Basis for the Induction
$P(1)$ is the case:.
- $\map {\dfrac \d {\d x} } {\map f {a x + b} } = a \map {\dfrac \d {\d z} } {\map f z}$
where $z = a x + b$.
This is proved in Derivative of Function of Constant Multiple: Corollary.
This is our basis for the induction.
Induction Hypothesis
Now we need to show that, if $\map P k$ is true, where $k \ge 1$, then it logically follows that $\map P {k + 1}$ is true.

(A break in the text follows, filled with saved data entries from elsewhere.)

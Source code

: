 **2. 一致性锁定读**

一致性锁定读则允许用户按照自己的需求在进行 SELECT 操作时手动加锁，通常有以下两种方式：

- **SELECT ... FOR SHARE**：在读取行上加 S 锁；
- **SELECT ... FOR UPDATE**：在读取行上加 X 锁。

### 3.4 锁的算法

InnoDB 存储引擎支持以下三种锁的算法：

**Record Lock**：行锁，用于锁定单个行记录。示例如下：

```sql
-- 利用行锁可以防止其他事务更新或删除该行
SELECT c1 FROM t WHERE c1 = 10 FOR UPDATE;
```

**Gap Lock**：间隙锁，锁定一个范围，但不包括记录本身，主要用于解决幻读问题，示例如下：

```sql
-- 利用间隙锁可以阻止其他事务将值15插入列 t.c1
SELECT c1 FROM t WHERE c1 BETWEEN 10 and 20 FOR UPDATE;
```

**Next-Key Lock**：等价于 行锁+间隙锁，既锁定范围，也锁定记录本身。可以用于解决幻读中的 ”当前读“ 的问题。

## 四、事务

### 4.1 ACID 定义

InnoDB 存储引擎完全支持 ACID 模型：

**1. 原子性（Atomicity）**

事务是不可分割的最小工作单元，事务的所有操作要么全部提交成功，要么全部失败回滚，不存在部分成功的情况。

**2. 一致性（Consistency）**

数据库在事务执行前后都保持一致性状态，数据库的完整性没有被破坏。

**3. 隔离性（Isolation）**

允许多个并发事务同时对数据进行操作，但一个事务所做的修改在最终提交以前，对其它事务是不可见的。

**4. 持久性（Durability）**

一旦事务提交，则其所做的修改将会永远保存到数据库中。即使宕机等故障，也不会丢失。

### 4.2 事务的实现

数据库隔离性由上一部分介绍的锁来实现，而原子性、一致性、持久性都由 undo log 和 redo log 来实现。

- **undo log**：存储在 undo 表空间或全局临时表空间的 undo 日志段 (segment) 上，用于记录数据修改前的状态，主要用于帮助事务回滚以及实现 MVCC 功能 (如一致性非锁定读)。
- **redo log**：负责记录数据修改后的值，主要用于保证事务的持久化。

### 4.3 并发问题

So this is our induction hypothesis:
- $\map {\dfrac {\d^k} {\d x^k} } {\map f {a x + b} } = a^k \map {\dfrac {\d^n} {\d z^k} } {\map f z}$
where $z = a x + b$.
Then we need to show:
- $\map {\dfrac {\d^{k + 1} } {\d x^{k + 1} } } {\map f {a x + b} } = a^{k + 1} \map {\dfrac {\d^{k + 1} } {\d z^{k + 1} } } {\map f z}$
where $z = a x + b$.
Induction Step
This is our induction step:
| \(\ds \map {\dfrac {\d^{k + 1} } {\d x^{k + 1} } } {\map f {a x + b} }\) | \(=\) | \(\ds \map {\dfrac \d {\d x} } {\map {\dfrac {\d^k} {\d x^k} } {\map f {a x + b} } }\) | Definition of Higher Derivative | |||||||||||
| \(\ds \) | \(=\) | \(\ds \map {\dfrac \d {\d x} } {a^k \map {\dfrac {\d^k} {\d z^k} } {\map f z} }\) | Induction Hypothesis | |||||||||||
| \(\ds \) | \(=\) | \(\ds a^k \map {\dfrac \d {\d x} } {\map {\dfrac {\d^k} {\d z^k} } {\map f z} }\) | Derivative of Constant Multiple | |||||||||||
| \(\ds \) | \(=\) | \(\ds a^k \cdot a \map {\dfrac \d {\d z} } {\map {\dfrac {\d^k} {\d z^k} } {\map f z} }\) | Basis of the Induction | |||||||||||
| \(\ds \) | \(=\) | \(\ds a^{k + 1} \map {\dfrac \d {\d z} } {\map {\dfrac {\d^k} {\d z^k} } {\map f z} }\) |
So $\map P k \implies \map P {k + 1}$ and the result follows by the Principle of Mathematical Induction.
Therefore:
- $\map {\dfrac {\d^n} {\d x^n} } {\map f {a x + b} } = a^n \map {\dfrac {\d^n} {\d z^n} } {\map f z}$
where $z = a x + b$.
$\blacksquare$